Bottle math is approximate and depends on the exact concentration and amount used. Confirm the product label before ordering. This is not a dosing recommendation.
Who Methylene Blue Is For and Who Should Avoid It
This is the most important section on the page. Methylene blue has two hard contraindications and several caution groups that turn a low-risk supplement into a dangerous one.
- Anyone taking serotonergic medication. SSRIs, SNRIs, MAOIs, tricyclic antidepressants, and some others can combine with methylene blue's MAOI activity to cause serotonin syndrome, which can be fatal. The FDA notes most reported cases involved these drugs.

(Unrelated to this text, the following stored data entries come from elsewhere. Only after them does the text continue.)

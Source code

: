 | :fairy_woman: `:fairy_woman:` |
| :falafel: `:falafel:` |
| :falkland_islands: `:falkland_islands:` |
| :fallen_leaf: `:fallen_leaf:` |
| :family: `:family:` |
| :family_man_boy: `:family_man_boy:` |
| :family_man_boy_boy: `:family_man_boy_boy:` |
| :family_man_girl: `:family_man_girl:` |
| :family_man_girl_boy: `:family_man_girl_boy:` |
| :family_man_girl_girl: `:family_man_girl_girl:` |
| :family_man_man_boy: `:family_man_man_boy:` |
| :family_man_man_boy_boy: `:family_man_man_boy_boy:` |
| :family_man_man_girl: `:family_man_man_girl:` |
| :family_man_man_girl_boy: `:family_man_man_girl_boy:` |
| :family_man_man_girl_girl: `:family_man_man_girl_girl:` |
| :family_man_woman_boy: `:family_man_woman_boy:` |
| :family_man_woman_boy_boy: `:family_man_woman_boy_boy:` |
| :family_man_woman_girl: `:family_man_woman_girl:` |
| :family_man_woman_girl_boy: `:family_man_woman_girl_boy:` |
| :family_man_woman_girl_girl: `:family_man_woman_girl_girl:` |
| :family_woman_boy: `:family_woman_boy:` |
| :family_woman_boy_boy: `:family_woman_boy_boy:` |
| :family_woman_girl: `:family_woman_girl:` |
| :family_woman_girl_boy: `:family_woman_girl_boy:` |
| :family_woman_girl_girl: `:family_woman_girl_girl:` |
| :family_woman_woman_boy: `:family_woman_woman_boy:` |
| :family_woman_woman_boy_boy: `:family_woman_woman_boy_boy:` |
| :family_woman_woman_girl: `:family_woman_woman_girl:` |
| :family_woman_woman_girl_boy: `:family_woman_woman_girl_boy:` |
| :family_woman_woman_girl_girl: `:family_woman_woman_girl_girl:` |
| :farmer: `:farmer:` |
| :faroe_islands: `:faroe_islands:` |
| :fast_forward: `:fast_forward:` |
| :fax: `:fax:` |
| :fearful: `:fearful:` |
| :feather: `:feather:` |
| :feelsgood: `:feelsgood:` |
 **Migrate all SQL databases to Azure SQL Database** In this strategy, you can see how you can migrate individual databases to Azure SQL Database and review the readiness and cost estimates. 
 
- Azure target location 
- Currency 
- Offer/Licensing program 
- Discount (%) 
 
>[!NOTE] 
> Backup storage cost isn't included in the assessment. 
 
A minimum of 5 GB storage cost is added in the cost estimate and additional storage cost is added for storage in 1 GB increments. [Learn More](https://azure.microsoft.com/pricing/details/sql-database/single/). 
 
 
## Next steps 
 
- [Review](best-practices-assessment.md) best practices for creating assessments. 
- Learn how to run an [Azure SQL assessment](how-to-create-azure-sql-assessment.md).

- Anyone with G6PD deficiency. Methylene blue is contraindicated here. It needs G6PD to work and can trigger paradoxical methemoglobinemia and hemolysis (red blood cell destruction). About 2% of the US population has G6PD deficiency, often undiagnosed.
- Pregnancy. Methylene blue may cause fetal harm; injection during pregnancy has been linked to neonatal intestinal atresia and fetal death. It is generally avoided.
- Breastfeeding. It is not known whether it passes into breast milk; caution is advised.
- Severe kidney impairment. The label advises caution because of slower clearance.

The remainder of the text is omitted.